● Data to examine
--- START ---
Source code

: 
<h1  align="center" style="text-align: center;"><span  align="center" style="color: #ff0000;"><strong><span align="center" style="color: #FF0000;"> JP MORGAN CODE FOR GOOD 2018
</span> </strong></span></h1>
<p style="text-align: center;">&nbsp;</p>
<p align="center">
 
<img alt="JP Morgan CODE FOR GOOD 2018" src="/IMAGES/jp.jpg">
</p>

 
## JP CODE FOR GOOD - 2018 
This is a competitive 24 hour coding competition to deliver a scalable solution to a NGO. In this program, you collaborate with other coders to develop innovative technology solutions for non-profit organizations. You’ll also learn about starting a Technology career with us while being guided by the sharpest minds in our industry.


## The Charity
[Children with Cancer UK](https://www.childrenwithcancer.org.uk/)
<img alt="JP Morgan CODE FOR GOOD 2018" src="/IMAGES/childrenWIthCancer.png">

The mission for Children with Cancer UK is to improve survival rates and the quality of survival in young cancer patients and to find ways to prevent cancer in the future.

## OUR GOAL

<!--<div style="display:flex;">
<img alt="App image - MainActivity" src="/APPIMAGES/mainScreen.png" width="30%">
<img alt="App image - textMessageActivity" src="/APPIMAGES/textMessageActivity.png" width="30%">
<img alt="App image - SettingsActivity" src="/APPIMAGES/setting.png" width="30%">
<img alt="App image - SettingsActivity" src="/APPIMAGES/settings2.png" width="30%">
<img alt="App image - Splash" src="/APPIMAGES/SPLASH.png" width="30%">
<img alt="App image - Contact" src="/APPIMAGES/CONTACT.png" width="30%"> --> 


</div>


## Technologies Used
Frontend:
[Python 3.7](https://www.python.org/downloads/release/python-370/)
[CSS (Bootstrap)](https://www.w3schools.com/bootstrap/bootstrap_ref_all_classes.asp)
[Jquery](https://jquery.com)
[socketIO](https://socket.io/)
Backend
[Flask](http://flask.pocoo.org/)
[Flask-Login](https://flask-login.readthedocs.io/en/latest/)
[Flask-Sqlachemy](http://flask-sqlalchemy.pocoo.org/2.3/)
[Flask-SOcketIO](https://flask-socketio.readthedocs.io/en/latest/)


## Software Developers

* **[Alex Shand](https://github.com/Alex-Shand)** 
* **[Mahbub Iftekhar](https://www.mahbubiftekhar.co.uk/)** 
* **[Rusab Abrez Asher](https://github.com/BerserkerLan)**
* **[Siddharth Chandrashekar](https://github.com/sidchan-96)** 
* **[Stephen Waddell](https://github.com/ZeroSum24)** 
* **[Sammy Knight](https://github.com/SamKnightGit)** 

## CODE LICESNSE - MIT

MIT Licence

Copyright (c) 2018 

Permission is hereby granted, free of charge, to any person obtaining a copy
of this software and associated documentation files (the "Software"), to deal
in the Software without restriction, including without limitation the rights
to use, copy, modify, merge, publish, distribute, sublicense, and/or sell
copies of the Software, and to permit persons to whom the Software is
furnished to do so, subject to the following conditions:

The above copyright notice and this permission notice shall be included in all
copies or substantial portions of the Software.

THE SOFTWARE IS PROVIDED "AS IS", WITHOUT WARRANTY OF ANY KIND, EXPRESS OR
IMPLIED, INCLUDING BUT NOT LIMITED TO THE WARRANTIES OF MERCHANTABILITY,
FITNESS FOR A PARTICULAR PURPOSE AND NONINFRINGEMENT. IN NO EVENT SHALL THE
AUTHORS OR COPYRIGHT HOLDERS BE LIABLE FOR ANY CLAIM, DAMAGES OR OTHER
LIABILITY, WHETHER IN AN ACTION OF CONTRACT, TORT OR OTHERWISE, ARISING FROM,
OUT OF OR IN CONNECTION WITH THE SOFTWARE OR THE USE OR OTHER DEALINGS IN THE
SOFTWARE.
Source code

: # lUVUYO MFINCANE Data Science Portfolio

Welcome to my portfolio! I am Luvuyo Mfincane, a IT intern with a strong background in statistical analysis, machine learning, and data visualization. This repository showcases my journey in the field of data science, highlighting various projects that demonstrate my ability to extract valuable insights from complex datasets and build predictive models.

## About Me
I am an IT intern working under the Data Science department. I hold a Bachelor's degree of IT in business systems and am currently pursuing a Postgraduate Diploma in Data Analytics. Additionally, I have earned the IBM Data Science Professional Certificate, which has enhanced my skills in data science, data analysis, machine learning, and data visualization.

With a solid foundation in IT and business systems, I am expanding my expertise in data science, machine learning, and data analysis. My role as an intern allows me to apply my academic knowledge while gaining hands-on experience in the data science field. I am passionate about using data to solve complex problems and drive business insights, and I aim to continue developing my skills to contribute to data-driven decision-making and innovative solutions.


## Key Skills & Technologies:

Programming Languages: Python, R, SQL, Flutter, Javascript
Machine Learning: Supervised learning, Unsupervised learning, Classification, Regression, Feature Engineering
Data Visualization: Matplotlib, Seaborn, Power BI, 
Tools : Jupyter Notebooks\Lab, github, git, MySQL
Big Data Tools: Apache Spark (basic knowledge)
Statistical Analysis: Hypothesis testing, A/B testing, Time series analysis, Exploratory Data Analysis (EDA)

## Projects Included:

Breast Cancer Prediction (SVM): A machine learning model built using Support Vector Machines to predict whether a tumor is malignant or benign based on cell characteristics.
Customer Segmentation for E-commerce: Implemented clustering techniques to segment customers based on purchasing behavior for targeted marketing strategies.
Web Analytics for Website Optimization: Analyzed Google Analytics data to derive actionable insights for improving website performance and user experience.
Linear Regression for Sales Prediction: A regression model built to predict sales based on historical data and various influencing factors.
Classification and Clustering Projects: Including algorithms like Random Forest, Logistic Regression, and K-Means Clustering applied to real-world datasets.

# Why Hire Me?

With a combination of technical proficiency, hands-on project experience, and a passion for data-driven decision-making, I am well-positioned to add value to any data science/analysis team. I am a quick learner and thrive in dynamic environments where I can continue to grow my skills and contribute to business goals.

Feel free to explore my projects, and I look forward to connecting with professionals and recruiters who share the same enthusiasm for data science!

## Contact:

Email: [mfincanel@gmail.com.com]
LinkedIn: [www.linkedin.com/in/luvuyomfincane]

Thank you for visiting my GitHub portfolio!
--- END ---
● Activity
All the records above need to be set down again exactly as they were given.

● Response for this exercise
Source code

: 
<h1  align="center" style="text-align: center;"><span  align="center" style="color: #ff0000;"><strong><span align="center" style="color: #FF0000;"> JP MORGAN CODE FOR GOOD 2018
</span> </strong></span></h1>
<p style="text-align: center;">&nbsp;</p>
<p align="center">
 
<img alt="JP Morgan CODE FOR GOOD 2018" src="/IMAGES/jp.jpg">
</p>

 
## JP CODE FOR GOOD - 2018 
This is a competitive 24 hour coding competition to deliver a scalable solution to a NGO. In this program, you collaborate with other coders to develop innovative technology solutions for non-profit organizations. You’ll also learn about starting a Technology career with us while being guided by the sharpest minds in our industry.


## The Charity
[Children with Cancer UK](https://www.childrenwithcancer.org.uk/)
<img alt="JP Morgan CODE FOR GOOD 2018" src="/IMAGES/childrenWIthCancer.png">

The mission for Children with Cancer UK is to improve survival rates and the quality of survival in young cancer patients and to find ways to prevent cancer in the future.

## OUR GOAL

<!--<div style="display:flex;">
<img alt="App image - MainActivity" src="/APPIMAGES/mainScreen.png" width="30%">
<img alt="App image - textMessageActivity" src="/APPIMAGES/textMessageActivity.png" width="30%">
<img alt="App image - SettingsActivity" src="/APPIMAGES/setting.png" width="30%">
<img alt="App image - SettingsActivity" src="/APPIMAGES/settings2.png" width="30%">
<img alt="App image - Splash" src="/APPIMAGES/SPLASH.png" width="30%">
<img alt="App image - Contact" src="/APPIMAGES/CONTACT.png" width="30%"> --> 


</div>


## Technologies Used
Frontend:
[Python 3.7](https://www.python.org/downloads/release/python-370/)
[CSS (Bootstrap)](https://www.w3schools.com/bootstrap/bootstrap_ref_all_classes.asp)
[Jquery](https://jquery.com)
[socketIO](https://socket.io/)
Backend
[Flask](http://flask.pocoo.org/)
[Flask-Login](https://flask-login.readthedocs.io/en/latest/)
[Flask-Sqlachemy](http://flask-sqlalchemy.pocoo.org/2.3/)
[Flask-SOcketIO](https://flask-socketio.readthedocs.io/en/latest/)


## Software Developers

* **[Alex Shand](https://github.com/Alex-Shand)** 
* **[Mahbub Iftekhar](https://www.mahbubiftekhar.co.uk/)** 
* **[Rusab Abrez Asher](https://github.com/BerserkerLan)**
* **[Siddharth Chandrashekar](https://github.com/sidchan-96)** 
* **[Stephen Waddell](https://github.com/ZeroSum24)** 
* **[Sammy Knight](https://github.com/SamKnightGit)** 

## CODE LICESNSE - MIT

MIT Licence

Copyright (c) 2018 

Permission is hereby granted, free of charge, to any person obtaining a copy
of this software and associated documentation files (the "Software"), to deal
in the Software without restriction, including without limitation the rights
to use, copy, modify, merge, publish, distribute, sublicense, and/or sell
copies of the Software, and to permit persons to whom the Software is
furnished to do so, subject to the following conditions:

The above copyright notice and this permission notice shall be included in all
copies or substantial portions of the Software.

THE SOFTWARE IS PROVIDED "AS IS", WITHOUT WARRANTY OF ANY KIND, EXPRESS OR
IMPLIED, INCLUDING BUT NOT LIMITED TO THE WARRANTIES OF MERCHANTABILITY,
FITNESS FOR A PARTICULAR PURPOSE AND NONINFRINGEMENT. IN NO EVENT SHALL THE
AUTHORS OR COPYRIGHT HOLDERS BE LIABLE FOR ANY CLAIM, DAMAGES OR OTHER
LIABILITY, WHETHER IN AN ACTION OF CONTRACT, TORT OR OTHERWISE, ARISING FROM,
OUT OF OR IN CONNECTION WITH THE SOFTWARE OR THE USE OR OTHER DEALINGS IN THE
SOFTWARE.
Source code

: # lUVUYO MFINCANE Data Science Portfolio

Welcome to my portfolio! I am Luvuyo Mfincane, a IT intern with a strong background in statistical analysis, machine learning, and data visualization. This repository showcases my journey in the field of data science, highlighting various projects that demonstrate my ability to extract valuable insights from complex datasets and build predictive models.

## About Me
I am an IT intern working under the Data Science department. I hold a Bachelor's degree of IT in business systems and am currently pursuing a Postgraduate Diploma in Data Analytics. Additionally, I have earned the IBM Data Science Professional Certificate, which has enhanced my skills in data science, data analysis, machine learning, and data visualization.

With a solid foundation in IT and business systems, I am expanding my expertise in data science, machine learning, and data analysis. My role as an intern allows me to apply my academic knowledge while gaining hands-on experience in the data science field. I am passionate about using data to solve complex problems and drive business insights, and I aim to continue developing my skills to contribute to data-driven decision-making and innovative solutions.


## Key Skills & Technologies:

Programming Languages: Python, R, SQL, Flutter, Javascript
Machine Learning: Supervised learning, Unsupervised learning, Classification, Regression, Feature Engineering
Data Visualization: Matplotlib, Seaborn, Power BI, 
Tools : Jupyter Notebooks\Lab, github, git, MySQL
Big Data Tools: Apache Spark (basic knowledge)
Statistical Analysis: Hypothesis testing, A/B testing, Time series analysis, Exploratory Data Analysis (EDA)

## Projects Included:

Breast Cancer Prediction (SVM): A machine learning model built using Support Vector Machines to predict whether a tumor is malignant or benign based on cell characteristics.
Customer Segmentation for E-commerce: Implemented clustering techniques to segment customers based on purchasing behavior for targeted marketing strategies.
Web Analytics for Website Optimization: Analyzed Google Analytics data to derive actionable insights for improving website performance and user experience.
Linear Regression for Sales Prediction: A regression model built to predict sales based on historical data and various influencing factors.
Classification and Clustering Projects: Including algorithms like Random Forest, Logistic Regression, and K-Means Clustering applied to real-world datasets.

# Why Hire Me?

With a combination of technical proficiency, hands-on project experience, and a passion for data-driven decision-making, I am well-positioned to add value to any data science/analysis team. I am a quick learner and thrive in dynamic environments where I can continue to grow my skills and contribute to business goals.

Feel free to explore my projects, and I look forward to connecting with professionals and recruiters who share the same enthusiasm for data science!

## Contact:

Email: [mfincanel@gmail.com.com]
LinkedIn: [www.linkedin.com/in/luvuyomfincane]

Thank you for visiting my GitHub portfolio!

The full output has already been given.